Forward Question..Help

kin28

New Member
Consider an eight-month forward contract on a stock with a price of $98/share. The delivery date is eight months hence. The firm is expected to pay a $1.8/share dividend in four months time. Riskless zero coupon interest rates(continuously compounded) for different maturities are as follows: 6 months 4%, 8 months 4.5%. The theoretical forward price (to the nearest cent) is:

The answer is
e^rt = 98*e^(8/12*4.5%) - 1.83

I could not firgure out 1.83..could some help and explain plz
Thanks
 

David Harper CFA FRM

David Harper CFA FRM
Subscriber
Forward(6,8) = (4.5%*8-4%*6)/(8-6) = 6.0%, such that FV (+8 months) = $1.80*exp(6%*4/12) = $1.836; i.e., growing the $1.80 at the implied forward rate of 6% for the remaining four months.

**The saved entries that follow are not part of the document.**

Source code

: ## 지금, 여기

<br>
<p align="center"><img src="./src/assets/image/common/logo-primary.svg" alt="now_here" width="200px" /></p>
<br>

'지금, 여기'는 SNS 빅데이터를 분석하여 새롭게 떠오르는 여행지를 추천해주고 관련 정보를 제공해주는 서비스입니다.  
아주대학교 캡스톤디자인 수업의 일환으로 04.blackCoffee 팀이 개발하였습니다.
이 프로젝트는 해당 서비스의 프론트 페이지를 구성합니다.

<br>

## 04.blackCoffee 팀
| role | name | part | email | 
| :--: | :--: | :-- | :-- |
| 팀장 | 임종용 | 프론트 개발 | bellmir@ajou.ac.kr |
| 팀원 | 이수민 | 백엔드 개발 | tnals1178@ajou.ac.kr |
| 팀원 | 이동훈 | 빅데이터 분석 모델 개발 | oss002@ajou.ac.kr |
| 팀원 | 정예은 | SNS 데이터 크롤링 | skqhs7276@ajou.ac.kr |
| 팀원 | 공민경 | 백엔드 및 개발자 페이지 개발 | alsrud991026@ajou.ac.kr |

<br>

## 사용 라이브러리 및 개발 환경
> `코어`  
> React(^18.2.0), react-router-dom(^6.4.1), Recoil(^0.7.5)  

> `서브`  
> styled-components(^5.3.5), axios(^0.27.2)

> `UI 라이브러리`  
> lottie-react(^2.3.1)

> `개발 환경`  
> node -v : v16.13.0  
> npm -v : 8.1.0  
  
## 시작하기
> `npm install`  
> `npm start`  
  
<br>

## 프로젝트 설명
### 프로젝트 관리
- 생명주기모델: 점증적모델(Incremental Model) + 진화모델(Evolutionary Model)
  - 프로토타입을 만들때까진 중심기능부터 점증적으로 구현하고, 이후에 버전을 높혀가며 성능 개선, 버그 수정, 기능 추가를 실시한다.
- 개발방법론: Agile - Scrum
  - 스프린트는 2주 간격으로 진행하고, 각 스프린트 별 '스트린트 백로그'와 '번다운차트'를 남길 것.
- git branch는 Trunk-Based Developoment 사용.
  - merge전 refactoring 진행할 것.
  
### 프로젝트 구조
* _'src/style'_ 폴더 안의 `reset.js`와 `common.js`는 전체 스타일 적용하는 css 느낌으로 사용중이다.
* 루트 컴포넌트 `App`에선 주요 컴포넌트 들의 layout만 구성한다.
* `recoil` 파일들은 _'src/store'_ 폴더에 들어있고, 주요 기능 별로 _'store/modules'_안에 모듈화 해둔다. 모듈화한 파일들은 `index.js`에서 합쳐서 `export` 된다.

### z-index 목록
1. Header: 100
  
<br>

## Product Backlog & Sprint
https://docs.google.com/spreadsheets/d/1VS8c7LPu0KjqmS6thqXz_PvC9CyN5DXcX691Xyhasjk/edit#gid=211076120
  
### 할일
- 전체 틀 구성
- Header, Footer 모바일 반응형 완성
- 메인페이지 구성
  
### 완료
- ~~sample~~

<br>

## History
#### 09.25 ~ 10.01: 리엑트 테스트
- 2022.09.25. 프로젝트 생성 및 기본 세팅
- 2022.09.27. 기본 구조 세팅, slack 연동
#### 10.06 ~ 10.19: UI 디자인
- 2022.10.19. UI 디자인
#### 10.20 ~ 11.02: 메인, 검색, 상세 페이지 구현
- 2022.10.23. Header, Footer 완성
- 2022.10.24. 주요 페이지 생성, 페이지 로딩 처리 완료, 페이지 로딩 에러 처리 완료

fwiw, I first tried $1.80*exp(-4%*4/12)*exp(4.5%*8/12) = $1.8303; i.e., 1.80 in four months, discounted to T0, then FV to T+8 months. But realized that assumes the 4 month rate is 4%, but we don't know that ... so growing forward is maybe the only way
 

kin28

New Member
Another Question..i wonder the answer is wrong..

Assume the spot rate for EUR/USD is 1.05. A US bank pays 5.5% compounded annually for one year for a dollar deposit and a German pays 2.5% compounded annually for one year for a Euro deposit. What is the forward rate for EUR/USD one year from now?

The answer is: 1.05*1.055/1.025 = 1.0807
But why the calculation is not 1.05*1.025/1.055??